In Cuba ist es nicht weiter bemerkenswert einen Blinden unbefangen durch die Straßen gehen zu sehen, eine Unterhaltung in Gebärdensprache zu beobachten oder zu wissen, dass jemand, dem ein Bein fehlt, eine Goldmedaille bei den Paralympics gewonnen hat. Aber meist verleugnet man die geistig Behinderten im sozialen Leben. Einige fürchten sie, andere haben Mitleid und die meisten wollen weiter nichts mit ihnen zu tun haben. Diese Situation kennt Georgina Veulens, deren Sohn am Down-Syndrom leidet, sehr gut. Und sie kennt auch die Sorgen anderer Eltern über das mangelnde soziale Verständnis ihren Kindern gegenüber. Aber sie gibt nicht auf. Kürzlich hat sie in ihrem Viertel eine Kulturveranstaltung mit einer Gruppe aus La Castallano organisiert, die sie mit ihren Familien besuchten.

Am Ende applaudierten sie und waren begeistert von der Aufführung. Ich glaube, dass mehr Öffentlichkeit zu einem größeren Verständnis führen würde. "Unser Kinder sind Personen, die das Recht haben, so behandelt zu werden wie du und ich und so zu leben wie du und ich!"

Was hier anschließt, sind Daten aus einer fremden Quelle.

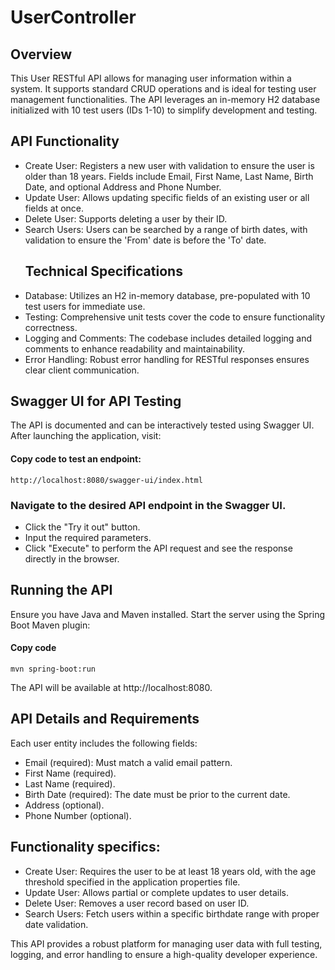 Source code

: # UserController
## Overview
This User RESTful API allows for managing user information within a system. It supports standard CRUD operations and is ideal for testing user management functionalities. The API leverages an in-memory H2 database initialized with 10 test users (IDs 1-10) to simplify development and testing.

## API Functionality
- Create User: Registers a new user with validation to ensure the user is older than 18 years. Fields include Email, First Name, Last Name, Birth Date, and optional Address and Phone Number.
- Update User: Allows updating specific fields of an existing user or all fields at once.
- Delete User: Supports deleting a user by their ID.
- Search Users: Users can be searched by a range of birth dates, with validation to ensure the 'From' date is before the 'To' date.
  ## Technical Specifications
- Database: Utilizes an H2 in-memory database, pre-populated with 10 test users for immediate use.
- Testing: Comprehensive unit tests cover the code to ensure functionality correctness.
- Logging and Comments: The codebase includes detailed logging and comments to enhance readability and maintainability.
- Error Handling: Robust error handling for RESTful responses ensures clear client communication.

## Swagger UI for API Testing
The API is documented and can be interactively tested using Swagger UI. After launching the application, visit:

#### Copy code to test an endpoint:
    http://localhost:8080/swagger-ui/index.html


### Navigate to the desired API endpoint in the Swagger UI.
- Click the "Try it out" button.
- Input the required parameters.
- Click "Execute" to perform the API request and see the response directly in the browser.
## Running the API
Ensure you have Java and Maven installed. Start the server using the Spring Boot Maven plugin:


#### Copy code
    mvn spring-boot:run
The API will be available at http://localhost:8080.

## API Details and Requirements
Each user entity includes the following fields:

- Email (required): Must match a valid email pattern.
- First Name (required).
- Last Name (required).
- Birth Date (required): The date must be prior to the current date.
- Address (optional).
- Phone Number (optional).
## Functionality specifics:

- Create User: Requires the user to be at least 18 years old, with the age threshold specified in the application properties file.
- Update User: Allows partial or complete updates to user details.
- Delete User: Removes a user record based on user ID.
- Search Users: Fetch users within a specific birthdate range with proper date validation.

This API provides a robust platform for managing user data with full testing, logging, and error handling to ensure a high-quality developer experience.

In diesem Sinne gibt es überall in Cuba Fortschritte. Es wurden bereits Olympische Spiele für geistig behinderte organisiert und Cuba war bei internationalen Veranstaltungen vertreten, wo Behinderte mit Sport, Kunst und anderen Aktivitäten bewiesen haben, dass sie sich zur Geltung bringen können.

Doktor Icart, heute Abgeordnete der Nationalversammlung spricht mit Stolz von diesen Fortschritten und ganz besonders davon was Tanja Alvarez – unsere Julia – erreicht hat, vor allem in Bezug auf ihre Körperbeherrschung und ihr unerwarteten artistischen Fähigkeiten. Vielleicht gelingt es ihr auch eines Tages zu heiraten. Emilia glaubt mehr als jemand anders an die Kraft der Liebe.